The Presidential Daily Brief
He lives by the sword. President Trump’s visit to Saudi Arabia has invited new comparisons with his predecessors — and then-citizen Trump’s potshots. Yesterday, he accepted the Kingdom’s highest civilian medal, but needed to bend down so the much shorter King Salman could place it around his neck. When Barack Obama assumed a similar position in 2012, Trump questioned “a president who bows to the Saudis.” Even a Trump ally, campaign adviser Roger Stone, complained about the optics, tweeting that Saturday’s medal ceremony “makes me want to puke.”
It was a deadly breach. A New York Times investigation found that between 2010 and 2012, China killed 18 to 20 CIA sources and imprisoned others, destroying a painstakingly developed clandestine network in the People’s Republic. One spy was reportedly killed in front of co-workers in a government courtyard to discourage other potential operatives. The lasting damage has been compared to that of notorious spies Aldrich Ames and Robert Hanssen, who fingered U.S. agents in Moscow for years, but intelligence experts disagree on whether China identified the spies via hacking or an American mole.
He has the right to remain silent. But that’s not Donald Trump’s nature, and this week the president couldn’t restrain himself from issuing contradictory responses when faced with increasingly grave allegations. Each day, there’s a new revelation of an incriminating-sounding utterance, as on Friday, when reports detailed the president telling visiting Russian officials that he’d just fired his “nut job” FBI director, thus relieving “great pressure” Trump faced. Add to that a string of other plot twists, and newly appointed special counsel Robert Mueller will have much to examine in what’s now being called a criminal probe.

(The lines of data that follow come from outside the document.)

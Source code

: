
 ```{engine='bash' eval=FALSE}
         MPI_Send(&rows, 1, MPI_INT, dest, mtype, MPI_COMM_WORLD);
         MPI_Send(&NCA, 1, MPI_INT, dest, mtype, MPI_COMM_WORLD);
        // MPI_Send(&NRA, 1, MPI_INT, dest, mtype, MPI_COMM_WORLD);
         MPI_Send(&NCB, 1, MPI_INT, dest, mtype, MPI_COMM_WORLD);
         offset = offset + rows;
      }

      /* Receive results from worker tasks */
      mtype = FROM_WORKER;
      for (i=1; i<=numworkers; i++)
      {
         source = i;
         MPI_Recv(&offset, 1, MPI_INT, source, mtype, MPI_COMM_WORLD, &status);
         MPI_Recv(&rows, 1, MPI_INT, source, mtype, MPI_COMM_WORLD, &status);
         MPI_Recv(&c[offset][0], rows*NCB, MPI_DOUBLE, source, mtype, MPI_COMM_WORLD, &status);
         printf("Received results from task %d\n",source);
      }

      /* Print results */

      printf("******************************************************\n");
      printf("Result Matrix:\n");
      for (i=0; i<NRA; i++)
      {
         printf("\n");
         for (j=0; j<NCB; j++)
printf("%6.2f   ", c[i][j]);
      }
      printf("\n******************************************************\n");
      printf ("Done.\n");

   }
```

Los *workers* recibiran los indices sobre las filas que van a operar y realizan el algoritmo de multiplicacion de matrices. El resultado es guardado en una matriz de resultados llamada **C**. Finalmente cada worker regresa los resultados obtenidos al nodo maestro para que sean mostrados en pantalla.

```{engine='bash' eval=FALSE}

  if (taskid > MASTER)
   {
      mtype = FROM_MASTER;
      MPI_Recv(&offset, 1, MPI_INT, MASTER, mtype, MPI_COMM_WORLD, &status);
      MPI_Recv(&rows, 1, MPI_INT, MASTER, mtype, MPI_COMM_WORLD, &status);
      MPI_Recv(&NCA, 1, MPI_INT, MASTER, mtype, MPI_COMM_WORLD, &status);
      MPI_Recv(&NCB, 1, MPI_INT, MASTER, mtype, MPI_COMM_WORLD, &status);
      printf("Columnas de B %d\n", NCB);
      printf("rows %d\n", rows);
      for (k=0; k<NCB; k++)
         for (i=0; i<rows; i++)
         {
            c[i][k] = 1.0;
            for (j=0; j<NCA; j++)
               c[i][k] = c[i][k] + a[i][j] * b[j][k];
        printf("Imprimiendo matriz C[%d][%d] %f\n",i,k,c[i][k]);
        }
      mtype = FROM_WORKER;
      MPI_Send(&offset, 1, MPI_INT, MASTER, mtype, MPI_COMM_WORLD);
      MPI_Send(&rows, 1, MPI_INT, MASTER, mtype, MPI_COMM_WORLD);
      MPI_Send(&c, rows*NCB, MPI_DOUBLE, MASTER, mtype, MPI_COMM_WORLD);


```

Its condition is serious. The Republican replacement for Obamacare, the American Health Care Act, may be on life support. This month’s slim House vote approving it happened before a Congressional Budget Office estimate — expected early next week — and its difficult-to-predict cost savings are what would enable its Senate passage. As House leadership frets over a new vote in the case of an unfavorable estimate, insurers are questioning the president’s assertion that existing Obamacare deficiencies will bring about its demise, saying Trump’s subsidy-denying policies will do the most damage.
“We showed them that we still exist.” So said one reformist voter in casting his ballot for Iranian President Hassan Rouhani, whom state television congratulated on his victory Saturday. He won 22.8 million votes of 38.9 million cast in Friday’s election. The incumbent now has another four years to fulfill pledges to reform the Islamic Republic’s repressive government — whose unelected leaders vet all candidates — while stopping hardline challenger Ebrahim Raisi. High turnout was seen to favor Rouhani, whose supporters, while disillusioned with reform efforts, nonetheless feared Raisi turning back the clock.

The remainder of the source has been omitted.